I'm using edgeR for differential analysis. Using glmTreat function I'm detecting differentially expressed genes between Tumor and Normal. I have set the arguments like below:
tr <- glmTreat(fit, contrast=contrast.matrix, lfc=2)
tab2 <- topTags(tr,n=Inf, adjust.method = "BH")

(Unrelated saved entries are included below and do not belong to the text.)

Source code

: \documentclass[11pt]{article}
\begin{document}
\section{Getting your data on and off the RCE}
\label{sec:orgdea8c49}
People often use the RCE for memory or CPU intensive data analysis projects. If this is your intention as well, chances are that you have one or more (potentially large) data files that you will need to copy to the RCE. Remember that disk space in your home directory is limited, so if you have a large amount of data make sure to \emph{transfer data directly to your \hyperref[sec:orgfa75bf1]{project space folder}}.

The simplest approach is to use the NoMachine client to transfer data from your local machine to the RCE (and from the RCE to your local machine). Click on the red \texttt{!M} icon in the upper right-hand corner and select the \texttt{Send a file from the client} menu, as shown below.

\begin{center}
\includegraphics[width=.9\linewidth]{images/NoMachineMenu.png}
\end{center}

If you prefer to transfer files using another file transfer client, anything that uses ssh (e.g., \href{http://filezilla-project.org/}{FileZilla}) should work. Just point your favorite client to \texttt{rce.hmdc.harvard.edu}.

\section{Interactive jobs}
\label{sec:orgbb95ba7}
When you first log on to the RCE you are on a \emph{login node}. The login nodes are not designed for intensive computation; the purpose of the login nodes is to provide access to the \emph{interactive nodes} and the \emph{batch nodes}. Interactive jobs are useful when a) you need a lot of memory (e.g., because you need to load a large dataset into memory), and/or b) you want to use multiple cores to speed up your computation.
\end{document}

keep <- tab2$table$FDR <= 0.05
This gave me differentially expressed genes with logFC > 2 at FDR < 0.05 and genes with logFC < 2 at FDR < 0.05. [There are few genes with logFC 1.9, 1.89 also]
I have also tried with lfc=log2(2).
tr <- glmTreat(fit, contrast=contrast.matrix, lfc=log2(2))
tab2 <- topTags(tr,n=Inf, adjust.method = "BH")
keep <- tab2$table$FDR <= 0.05
To my surprise I see DE genes with logFC >=1, FDR < 0.05 and also logFC <=1 at FDR < 0.05.
Here is an example of DE genes I also found when I used lfc = log2(2)
GeneSymbols logFC unshrunk.logFC logCPM PValue FDR
DPYD-IT1 1.14493675 1.560389373 0.67468395 0.002972841 0.018704644
LINC00945 1.144288473 1.525191847 0.693845996 0.00651175 0.038064312
ITPKB-AS1 1.14046752 1.484991704 0.703887505 0.006620218 0.038585862
AC105206.1 1.122495266 1.4871905 0.699167758 0.006545299 0.038194633
LINC02066 1.120660287 1.558458881 0.66016102 0.004344743 0.026424298
AC090985.1 1.10235045 1.58968763 0.64343419 0.002745089 0.017426607
KCNJ6-AS1 1.100399688 1.717028637 0.613324799 0.002224039 0.01438451
LINC01494 1.090270138 1.490899364 0.676937984 0.006770608 0.039348027
AC099541.1 1.080957092 1.53817727 0.651356989 0.008449298 0.048356352
AL133396.2 1.012984207 1.512530231 0.63130643 0.008090259 0.046411928
AC011363.1 1.01207753 1.499708945 0.635740622 0.007226791 0.041797256
I'm very confused with these foldchange cutoffs.
Which one should I use to select differentially expressed genes based on fold change >=2 and FDR < 0.05?